== What you will do ==
For each line below that contains the word "provisions", make a copy.

== Records ==
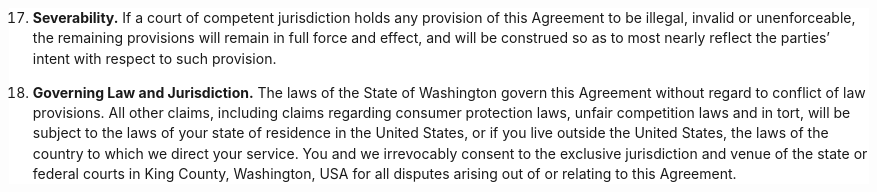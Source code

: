17. **Severability.** If a court of competent jurisdiction holds any provision
    of this Agreement to be illegal, invalid or unenforceable, the remaining
    provisions will remain in full force and effect, and will be construed so
    as to most nearly reflect the parties’ intent with respect to such provision.

18. **Governing Law and Jurisdiction.** The laws of the State of Washington
    govern this Agreement without regard to conflict of law provisions. All
    other claims, including claims regarding consumer protection laws, unfair
    competition laws and in tort, will be subject to the laws of your state of
    residence in the United States, or if you live outside the United States,
    the laws of the country to which we direct your service. You and we
    irrevocably consent to the exclusive jurisdiction and venue of the state
    or federal courts in King County, Washington, USA for all disputes arising
    out of or relating to this Agreement.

== Written answer ==
    provisions will remain in full force and effect, and will be construed so
    govern this Agreement without regard to conflict of law provisions. All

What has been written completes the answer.